Opinión

El Sombrerero Loco vive en Ibiza

No nos engañemos. Ésta no es la isla blanca. Ni el paraíso. Esto es el país de las pesadillas de Alicia. De Alicia, de Juan, de Sofía, de Carlos... Nos hemos caído todos por el agujero persiguiendo el futuro blanco sin darnos cuenta y hemos aparecido en un mundo lleno de puertas, pero no tenemos la llave de ninguna.
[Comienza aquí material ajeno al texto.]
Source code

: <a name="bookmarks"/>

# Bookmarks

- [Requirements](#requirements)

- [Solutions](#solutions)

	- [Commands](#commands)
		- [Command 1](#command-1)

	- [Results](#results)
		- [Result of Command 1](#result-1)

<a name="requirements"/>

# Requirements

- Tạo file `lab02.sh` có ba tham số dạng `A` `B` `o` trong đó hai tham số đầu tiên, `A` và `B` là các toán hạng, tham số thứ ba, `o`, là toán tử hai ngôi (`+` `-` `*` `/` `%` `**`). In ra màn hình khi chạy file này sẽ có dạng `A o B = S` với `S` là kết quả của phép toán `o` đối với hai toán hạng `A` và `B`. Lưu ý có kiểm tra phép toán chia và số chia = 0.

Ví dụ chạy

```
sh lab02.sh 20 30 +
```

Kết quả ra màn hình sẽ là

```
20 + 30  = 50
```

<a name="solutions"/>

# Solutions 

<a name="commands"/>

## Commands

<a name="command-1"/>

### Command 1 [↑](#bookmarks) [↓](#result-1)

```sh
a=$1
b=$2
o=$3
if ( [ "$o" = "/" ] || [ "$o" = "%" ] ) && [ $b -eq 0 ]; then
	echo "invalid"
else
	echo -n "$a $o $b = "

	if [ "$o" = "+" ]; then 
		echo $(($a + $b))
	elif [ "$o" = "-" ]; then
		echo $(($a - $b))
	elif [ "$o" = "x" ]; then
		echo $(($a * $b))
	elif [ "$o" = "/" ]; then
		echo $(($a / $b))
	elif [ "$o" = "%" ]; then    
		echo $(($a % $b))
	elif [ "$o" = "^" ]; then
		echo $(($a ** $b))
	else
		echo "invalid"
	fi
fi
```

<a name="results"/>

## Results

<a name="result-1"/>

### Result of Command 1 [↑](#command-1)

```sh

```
El gato de Cheshire (o de Berlín, Moscú, Dubái, Ámsterdam...) se ríe de nosotros subido al árbol de su villa con vistas al mar; la Morsa y el Carpintero se ponen ciegos a ostras y caviar mientras quienes les sirven agonizan día a día, y la oruga, con todas sus muchas piernas en la postura del loto, nos ahoga con el narcótico humo de su cachimba mientras se hace de oro a base de conseguir que la gente se pregunte quién es y busque su verdadero yo. «Bébeme», «cómeme», reza Ibiza por todos lados. «Bébeme», «cómeme», sí, a precios que sólo puede asumir la Reina de Mansiones —«¡Cóóóóóórtenle la cabeza!», clama mirando a los trabajadores que no llegan a fin de mes— en una isla en la que los sombrereros locos nos venden que van de reunión en reunión, pero se pierden en discusiones inútiles en una merienda de la que todos salimos hambrientos y sedientos a pesar de que nos han puesto mil tazas llenas hasta los bordes delante de las narices. Tazas las que, a la hora de la verdad, no nos han dejado ni dar un sorbito. Despertemos de la pesadilla.